Мы выехали, не позавтракав. На часах было два ночи. Суворов ехал в крытой повозке, запряженной двумя лошадьми, в сюртуке, напоминавшем военный мундир. Прошка с вещами должен был выехать сам, позже.

Я неуклюже мчался на коне по кличке Смирный. Похоже, прозвище дал некий шутник, потому что конь оказался норовистый. Проскакав сотню шагов, он каждый раз вскидывал задние ноги и подбрасывал меня в седле, видимо, надеясь выкинуть неопытного наездника. От таких попыток у меня каждый раз замирало сердце и я судорожно обхватывал коня ногами и руками. Редкие прохожие и патрули с удивлением смотрели на меня. Ночью было светло, так же, как и днем.

Выехав из города, мы помчались по Московской дороге. Ни о каком асфальте, конечно же, мечтать не приходилось. Здесь было гораздо больше народу, чем на ночных дорогах столицы, запуганной постоянными запретами Павла на всё и вся. По утоптанной пыльной дороге ехали возы с грузами, почтовые и пассажирские кареты и одинокие всадники.
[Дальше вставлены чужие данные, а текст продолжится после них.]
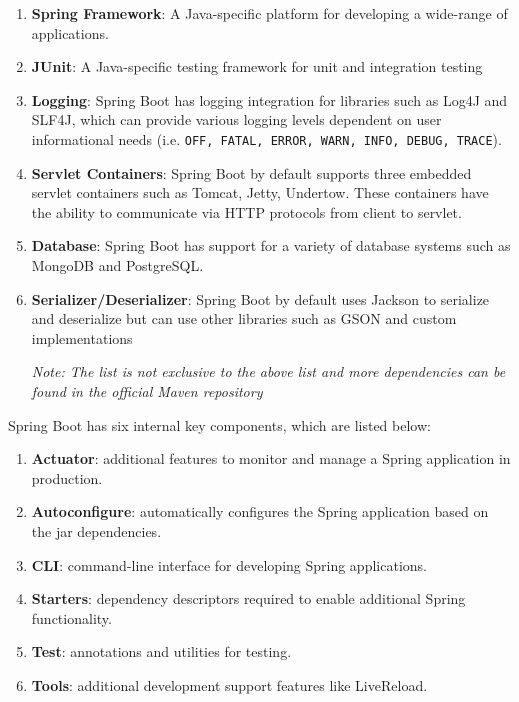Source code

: \begin{enumerate}
  \item \textbf{Spring Framework}: A Java-specific platform for developing a wide-range of applications.
  \item \textbf{JUnit}: A Java-specific testing framework for unit and integration testing
  \item \textbf{Logging}: Spring Boot has logging integration for libraries such as Log4J and SLF4J, which can provide various logging levels dependent on user informational needs (i.e. \texttt{OFF, FATAL, ERROR, WARN, INFO, DEBUG, TRACE}).
  \item \textbf{Servlet Containers}: Spring Boot by default supports three embedded servlet containers such as Tomcat, Jetty, Undertow. These containers have the ability to communicate via HTTP protocols from client to servlet.
  \item \textbf{Database}: Spring Boot has support for a variety of database systems such as MongoDB and PostgreSQL.
  \item \textbf{Serializer/Deserializer}: Spring Boot by default uses Jackson to serialize and deserialize but can use other libraries such as GSON and custom implementations

  \textit{Note: The list is not exclusive to the above list and more dependencies can be found in the official Maven repository}
\end{enumerate}

Spring Boot has six internal key components, which are listed below:

\begin{enumerate}
  \item \textbf{Actuator}: additional features to monitor and manage a Spring application in production.
  \item \textbf{Autoconfigure}: automatically configures the Spring application based on the jar dependencies.
  \item \textbf{CLI}: command-line interface for developing Spring applications.
  \item \textbf{Starters}: dependency descriptors required to enable additional Spring functionality.
  \item \textbf{Test}: annotations and utilities for testing.
  \item \textbf{Tools}: additional development support features like LiveReload.
\end{enumerate}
Иногда мы проезжали почтовые станции.

На междугородней трассе Смирный успокоился и перестал пытаться выкинуть меня из седла. Я тешил себя надеждой, что причиной тому был возросший уровень моих навыков езды.

Дорога была ужасной, всюду грязь после дождей, ухабы и ямы. Я опасался, что Суворов отстанет от меня в своей кибитке, но кучер гнал лошадей, как бешеный, частенько обгоняя меня. Вскоре я уже беспокоился о другом: как бы кучер не опрокинул повозку, поранив великого полководца. Я подъехал к повозке и хотел уже окликнуть возницу, но тут Суворов скучающе выглянул из окна и крикнул:

— Витя, скажи ему, чтобы ехал быстрее! Мы как будто на месте стоим, а не двигаемся.

К утру мы отъехали от города на довольно значительное расстояние, миновав Софию, Тосну, Любани, Чудово и другие поселения поменьше. Я предлагал заехать отдохнуть в путевые дворцы, расположенные в этих местечках, но Суворов отказался.

— Это дома для царя и высших сановников, — сказал он. — А я простой солдат, хоть и обласканный царями. К тому же я в опале, помнишь?

Он хотел останавливаться в обычных гостиницах или просто у местных жителей за отдельную плату.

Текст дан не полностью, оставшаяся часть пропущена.